How I Learned to Stop Worrying and Trust the Process
Why I'm OK with a 7-foot Cameroonian controlling my mental health.
The year is 2014. I’m at my grandmother’s house, gathered around the grill, talking shop during a Labor Day barbecue. Now in my second and final year of boarding school, my parents have signed me out from that sordid, stressful affair in honor of the long weekend. The college applications and the SAT prep and The Heart of Darkness can rot. I’m talking hoops with my uncle and my dad for the very first time.
I’ve been a closet basketball fan for over a year now. My understanding of ball is limited to the worst takes the Internet has to offer; the bulk coming from Reddit and Wikipedia threads, the rest from overheard arguments from the jocks who gather to watch the NBA in the lounge on the boys’ second floor dorm. (Among them is Mo Bamba, who will go on to play for the Los Angeles Lakers when I live there, nine years later.)
With my silver can of Barqs striving to blend in with their Coors Lights, I try to earn the respect of my dad and my uncle by spitting facts left and right about the most controversial franchise in sports:
The Process Sixers.
It’s a topic that has derailed dates and prevented friendships with Bostonians. I would talk to anyone who would listen (and several who wouldn’t) about the 76ers’ ambitious plan to turn a losing franchise into championship contenders.
If there’s one thing I’ve learned from 10 years of talking, it’s that not too many people give a shit about the fine details. Allow me to keep things short.
The 76ers, a mediocre basketball team, bottomed out. They traded their good players for draft picks and lost on purpose to rebuild through the draft. That summer, they put the entirety of their faith in a Cameroonian center who might never play a single minute.
Joel Embiid, a 7-foot question mark, had a near-career ending foot injury when they selected him in the 2014 NBA draft. Their only hope was ruled out for back-to-back seasons. To assuage fan concern while the team sucked, the 76ers pleaded with Philadelphia to “Trust the Process.”
The phrase spawned a cult of fans who watched their team lose on purpose.
The Process was a narrative arc of redemption that I needed. The concept that one of the most storied, winningest teams could could eat shit for years in the hopes of glory resonated with a directionless, confused Teenage Mike.
While the Sixers were losing, I was, too. I was suspended from high school during my sophomore year on account of a whacky breaking-and-entering-with-intent-of-theft misunderstanding. (Who hasn’t been there?) I was caught smoking and drinking and was reprimanded in suit. My application to a hippie-dippie liberal arts school on the Florida Gulf Coast was deferred.
All (relatively) normal teenage rebellions that at the time seemed apocalyptic.
Watching the Sixers, another ostensibly directionless entity, gave me faith in my decisions. The team broke the record for most losses in modern NBA history, but their players preached patience. The Process mindset helped me through some difficult times.

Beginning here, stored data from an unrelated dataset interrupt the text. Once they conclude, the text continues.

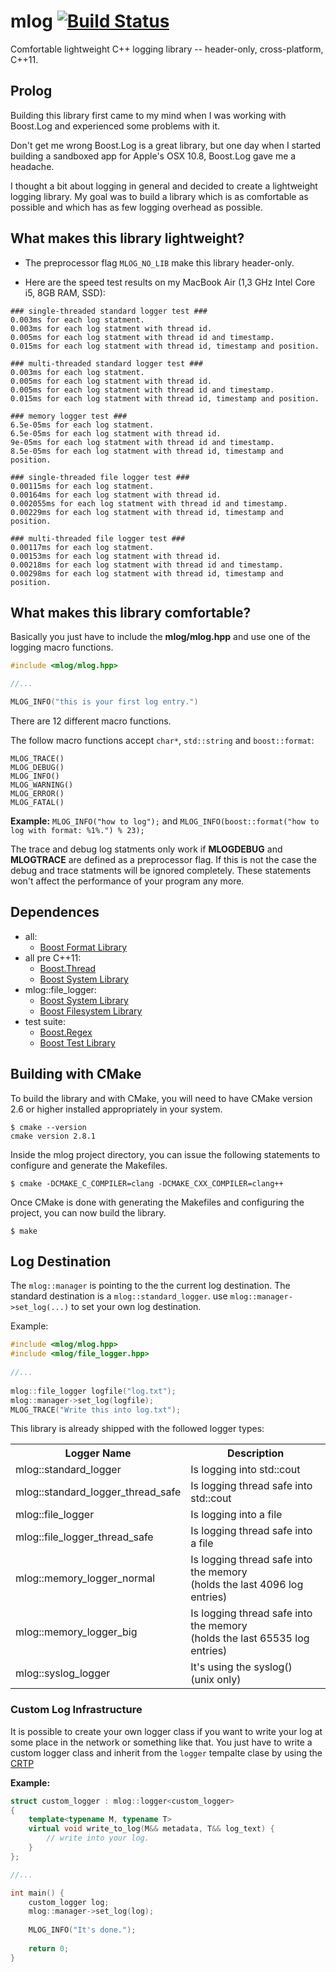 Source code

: # mlog [![Build Status](https://travis-ci.org/zschoche/mlog.png?branch=master)](https://travis-ci.org/zschoche/mlog)

Comfortable lightweight C++ logging library -- header-only, cross-platform, C++11. 

## Prolog

Building this library first came to my mind when I was working with Boost.Log and experienced some problems with it.

Don't get me wrong Boost.Log is a great library, but one day when I started building a sandboxed app for Apple's OSX 10.8, Boost.Log gave me a headache.

I thought a bit about logging in general and decided to create a lightweight logging library. My goal was to build a library which is as comfortable as possible and which has as few logging overhead as possible.

## What makes this library lightweight?

 - The preprocessor flag `MLOG_NO_LIB` make this library header-only.

 - Here are the speed test results on my MacBook Air (1,3 GHz Intel Core i5, 8GB RAM, SSD):
```
### single-threaded standard logger test ###
0.003ms for each log statment.
0.003ms for each log statment with thread id.
0.005ms for each log statment with thread id and timestamp.
0.015ms for each log statment with thread id, timestamp and position.

### multi-threaded standard logger test ###
0.003ms for each log statment.
0.005ms for each log statment with thread id.
0.005ms for each log statment with thread id and timestamp.
0.015ms for each log statment with thread id, timestamp and position.

### memory logger test ###
6.5e-05ms for each log statment.
6.5e-05ms for each log statment with thread id.
9e-05ms for each log statment with thread id and timestamp.
8.5e-05ms for each log statment with thread id, timestamp and position.

### single-threaded file logger test ###
0.00115ms for each log statment.
0.00164ms for each log statment with thread id.
0.002055ms for each log statment with thread id and timestamp.
0.00229ms for each log statment with thread id, timestamp and position.

### multi-threaded file logger test ###
0.00117ms for each log statment.
0.00153ms for each log statment with thread id.
0.00218ms for each log statment with thread id and timestamp.
0.00298ms for each log statment with thread id, timestamp and position.
```
## What makes this library comfortable?

Basically you just have to include the __mlog/mlog.hpp__ and use one of the logging macro functions.
```c++
#include <mlog/mlog.hpp>

//...

MLOG_INFO("this is your first log entry.")
```
There are 12 different macro functions.

The follow macro functions accept `char*`, `std::string` and `boost::format`:

    MLOG_TRACE()
    MLOG_DEBUG()
    MLOG_INFO()
    MLOG_WARNING()
    MLOG_ERROR()
    MLOG_FATAL()

__Example:__ `MLOG_INFO("how to log");` and `MLOG_INFO(boost::format("how to log with format: %1%.") % 23);`

The trace and debug log statments only work if __MLOGDEBUG__ and __MLOGTRACE__ are defined as a preprocessor flag. If this is not the case the debug and trace statments will be ignored completely. These statements won't affect the performance of your program any more.

## Dependences

 * all:
 	- [Boost Format Library](www.boost.org/libs/format/)
 * all pre C++11:
 	- [Boost.Thread](www.boost.org/libs/thread/)
	- [Boost System Library](www.boost.org/libs/system/)
 * mlog::file_logger:
	- [Boost System Library](www.boost.org/libs/system/)
	- [Boost Filesystem Library](www.boost.org/libs/filesystem/)
 * test suite:
 	- [Boost.Regex](www.boost.org/libs/regex/)
	- [Boost Test Library](www.boost.org/libs/test/)
 

## Building with CMake

To build the library and with CMake, you will need to
have CMake version 2.6 or higher installed appropriately in your
system.

    $ cmake --version
    cmake version 2.8.1

Inside the mlog project directory, you can issue the following statements to
configure and generate the Makefiles.

    $ cmake -DCMAKE_C_COMPILER=clang -DCMAKE_CXX_COMPILER=clang++

Once CMake is done with generating the Makefiles and configuring the project,
you can now build the library.

    $ make

## Log Destination

The `mlog::manager` is pointing to the the current log destination.
The standard destination is a `mlog::standard_logger`. use `mlog::manager->set_log(...)` to set your own log destination.

Example:
```c++
#include <mlog/mlog.hpp>
#include <mlog/file_logger.hpp>
    
//...
    
mlog::file_logger logfile("log.txt");
mlog::manager->set_log(logfile);
MLOG_TRACE("Write this into log.txt");
```

This library is already shipped with the followed logger types:

<table>
  <tr>
    <th>Logger Name</th>
    <th>Description</th>
  </tr>
  <tr>
    <td>mlog::standard_logger</td>
    <td>Is logging into std::cout</td>
  </tr>
  <tr>
    <td>mlog::standard_logger_thread_safe</td>
    <td>Is logging thread safe into std::cout</td>
  </tr>
  <tr>
    <td>mlog::file_logger</td>
    <td>Is logging into a file</td>
  </tr> 
  <tr>
    <td>mlog::file_logger_thread_safe</td>
    <td>Is logging thread safe into a file</td>
  </tr>
  <tr>
    <td>mlog::memory_logger_normal</td>
    <td>Is logging thread safe into the memory<br>(holds the last 4096 log entries)</td>
  </tr>
  <tr>
    <td>mlog::memory_logger_big</td>
    <td>Is logging thread safe into the memory<br>(holds the last 65535 log entries)</td>
  </tr>
  <tr>
    <td>mlog::syslog_logger</td>
    <td>It's using the syslog() <br>(unix only)</td>
  </tr>
</table>

### Custom Log Infrastructure

It is possible to create your own logger class if you want to write your log at some place in the network or something like that. You just have to write a custom logger class and inherit from the `logger` tempalte clase by using the [CRTP](https://en.wikipedia.org/wiki/Curiously_recurring_template_pattern)

__Example:__
```c++
struct custom_logger : mlog::logger<custom_logger>
{
	template<typename M, typename T>
	virtual void write_to_log(M&& metadata, T&& log_text) {
		// write into your log.	
	}
};

//...

int main() {
	custom_logger log;
	mlog::manager->set_log(log);
	
	MLOG_INFO("It's done.");
	
	return 0;
}


```
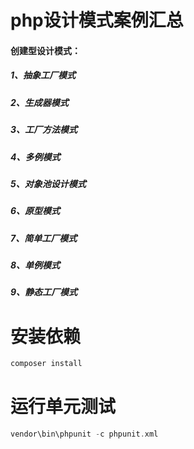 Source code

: # php设计模式案例汇总

#### 创建型设计模式：
##### 1、抽象工厂模式
##### 2、生成器模式
##### 3、工厂方法模式
##### 4、多例模式
##### 5、对象池设计模式
##### 6、原型模式
##### 7、简单工厂模式
##### 8、单例模式
##### 9、静态工厂模式

# 安装依赖
```php
composer install
```

# 运行单元测试
```php
vendor\bin\phpunit -c phpunit.xml
```
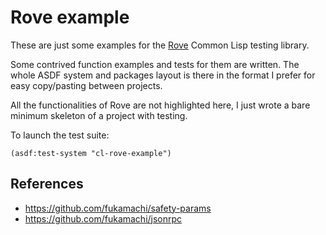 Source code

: # Rove example
These are just some examples for the 
[Rove](https://github.com/fukamachi/rove) Common Lisp testing library.

Some contrived function examples and tests for them are written. The whole
ASDF system and packages layout is there in the format I prefer for easy
copy/pasting between projects.

All the functionalities of Rove are not highlighted here, I just wrote a
bare minimum skeleton of a project with testing.

To launch the test suite:
```common-lisp
(asdf:test-system "cl-rove-example")
```

## References
* https://github.com/fukamachi/safety-params
* https://github.com/fukamachi/jsonrpc
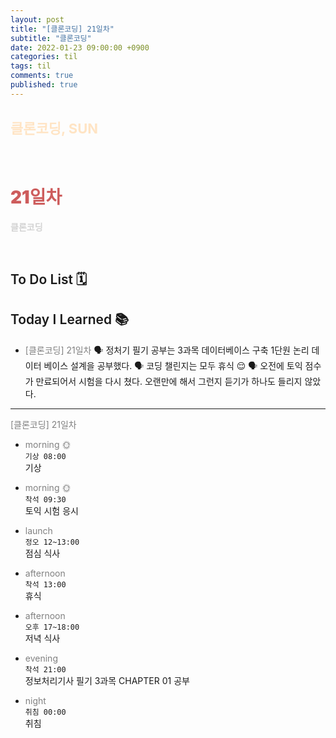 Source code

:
 ```yaml
---
layout: post
title: "[클론코딩] 21일차"
subtitle: "클론코딩"
date: 2022-01-23 09:00:00 +0900
categories: til
tags: til
comments: true
published: true
---
```


## <span style="color:Bisque;font-size: 22px">클론코딩, SUN</span>

<br />

# **<span style="font-weight:900;color:indianred">21일차</span>**

**<span style="color:lightgray">클론코딩</span>**

<br />

## <span style="font-weight:600">To Do List</span> 🗓

## <span style="font-weight:600">Today I Learned</span> 📚

- <span style="color:gray">[클론코딩] 21일차</span>
  🗣 정처기 필기 공부는 3과목 데이터베이스 구축 1단원 논리 데이터 베이스 설계을 공부했다.
  🗣 코딩 챌린지는 모두 휴식 😌
  🗣 오전에 토익 점수가 만료되어서 시험을 다시 쳤다. 오랜만에 해서 그런지 듣기가 하나도 들리지 않았다. 

---

<span style="color:gray">[클론코딩] 21일차</span>

- <span style="color:gray">morning 🌞</span> <br>
  `기상 08:00` <br>
  기상
- <span style="color:gray">morning 🌞</span> <br>
  `착석 09:30` <br>
  토익 시험 응시
  
- <span style="color:gray">launch</span> <br>
  `정오 12~13:00`<br>
  점심 식사
- <span style="color:gray">afternoon</span> <br>
  `착석 13:00`<br>
  휴식 
- <span style="color:gray">afternoon</span> <br>
  `오후 17~18:00`<br>
  저녁 식사
- <span style="color:gray">evening</span> <br>
  `착석 21:00`<br>
  정보처리기사 필기 3과목 CHAPTER 01 공부
- <span style="color:gray">night</span> <br>
  `취침 00:00`<br>
  취침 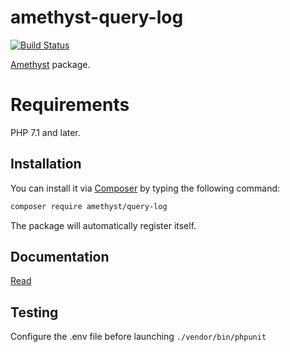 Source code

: # amethyst-query-log

[![Build Status](https://travis-ci.org/amethyst-php/query-log.svg?branch=master)](https://travis-ci.org/amethyst-php/query-log)

[Amethyst](https://github.com/amethyst-php/amethyst) package.

# Requirements

PHP 7.1 and later.

## Installation

You can install it via [Composer](https://getcomposer.org/) by typing the following command:

```bash
composer require amethyst/query-log
```

The package will automatically register itself.

## Documentation

[Read](docs/index.md)

## Testing

Configure the .env file before launching `./vendor/bin/phpunit`
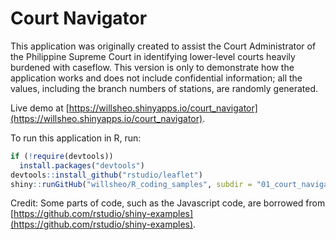 # Court Navigator

This application was originally created to assist the Court Administrator of the Philippine Supreme Court in identifying lower-level courts heavily burdened with caseflow. This version is only to demonstrate how the application works and does not include confidential information; all the values, including the branch numbers of stations, are randomly generated.

Live demo at [https://willsheo.shinyapps.io/court_navigator](https://willsheo.shinyapps.io/court_navigator).

To run this application in R, run:
```r
if (!require(devtools))
  install.packages("devtools")
devtools::install_github("rstudio/leaflet")
shiny::runGitHub("willsheo/R_coding_samples", subdir = "01_court_navigator")
```


Credit: Some parts of code, such as the Javascript code, are borrowed from [https://github.com/rstudio/shiny-examples](https://github.com/rstudio/shiny-examples).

“Sure, things suck now,” the Sixers seemed to say. “But we’ll both be better for it in the end.”
Flicking on dreadful games of basketball aided me in feeling hopeful for the future rather than anxious. If the 7-foot, injured Cameroonian dude who they drafted was determined to make his dreams come true, why couldn’t I?

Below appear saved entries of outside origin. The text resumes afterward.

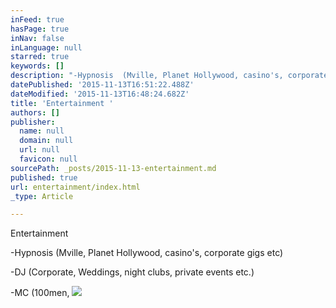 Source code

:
```yaml
---
inFeed: true
hasPage: true
inNav: false
inLanguage: null
starred: true
keywords: []
description: "-Hypnosis  (Mville, Planet Hollywood, casino's, corporate gigs etc) \t-DJ   (Corporate, Weddings, night clubs, private events etc.) \t-MC (100men, "
datePublished: '2015-11-13T16:51:22.488Z'
dateModified: '2015-11-13T16:48:24.682Z'
title: 'Entertainment '
authors: []
publisher:
  name: null
  domain: null
  url: null
  favicon: null
sourcePath: _posts/2015-11-13-entertainment.md
published: true
url: entertainment/index.html
_type: Article

---
```

Entertainment 

-Hypnosis (Mville,
Planet Hollywood, casino's, corporate gigs etc)

-DJ (Corporate,
Weddings, night clubs, private events etc.)

-MC (100men,  ![](https://the-grid-user-content.s3-us-west-2.amazonaws.com/fe4071c5-2c2a-4e72-b82f-1bf90205704c.png) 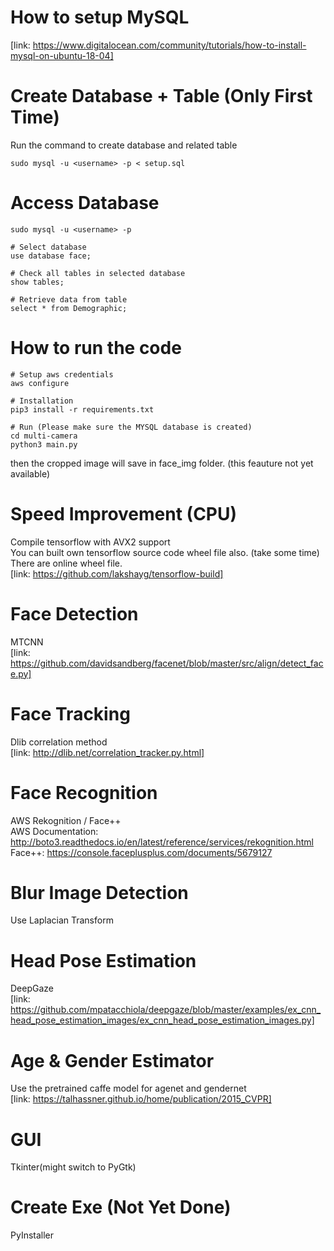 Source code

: # How to setup MySQL
[link: https://www.digitalocean.com/community/tutorials/how-to-install-mysql-on-ubuntu-18-04]

# Create Database + Table (Only First Time)
Run the command to create database and related table
```
sudo mysql -u <username> -p < setup.sql  
```
# Access Database
```
sudo mysql -u <username> -p

# Select database
use database face;

# Check all tables in selected database
show tables;

# Retrieve data from table
select * from Demographic;
```

# How to run the code
```
# Setup aws credentials  
aws configure  

# Installation   
pip3 install -r requirements.txt  

# Run (Please make sure the MYSQL database is created)  
cd multi-camera 
python3 main.py  
```

then the cropped image will save in face_img folder. (this feauture not yet available)  

# Speed Improvement (CPU)
Compile tensorflow with AVX2 support  
You can built own tensorflow source code wheel file also. (take some time)  
There are online wheel file.  
[link: https://github.com/lakshayg/tensorflow-build]

# Face Detection
MTCNN  
[link: https://github.com/davidsandberg/facenet/blob/master/src/align/detect_face.py]

# Face Tracking
Dlib correlation method  
[link: http://dlib.net/correlation_tracker.py.html]

# Face Recognition
AWS Rekognition / Face++  
AWS Documentation: http://boto3.readthedocs.io/en/latest/reference/services/rekognition.html  
Face++: https://console.faceplusplus.com/documents/5679127  

# Blur Image Detection
Use Laplacian Transform  

# Head Pose Estimation
DeepGaze  
[link: https://github.com/mpatacchiola/deepgaze/blob/master/examples/ex_cnn_head_pose_estimation_images/ex_cnn_head_pose_estimation_images.py]  

# Age & Gender Estimator
Use the pretrained caffe model for agenet and gendernet  
[link: https://talhassner.github.io/home/publication/2015_CVPR]

# GUI
Tkinter(might switch to PyGtk)  

# Create Exe (Not Yet Done)
PyInstaller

Indeed, my patience was rewarded.
I graduated in 2015 within inches of seizing Valedictorian honors, and gave an impromptu speech to a crowded Quaker Meeting House full of my friends and family before graduation. Eckerd un-deferred me, coming back to offer a surprise scholarship, and so I packed things up and moved a thousand miles away to major in “Undecided” — the academic equivalent of the Process.
Though things began well, hurdles came often. My freshman-year roommate was expelled, leaving me with refugee status in 2016. By the time my sophomore year hit, two childhood pets died, I failed Spanish 201, had been punished for drinking (again), all while living with a former ROTC introvert six years my senior whose room I’d been assigned to.
Within a four-month span, I went from studying on the beach to an outcast in my own dorm, depressed, and questioning this Process. The thought of transferring out from Eckerd and back to Pennsylvania occurred often.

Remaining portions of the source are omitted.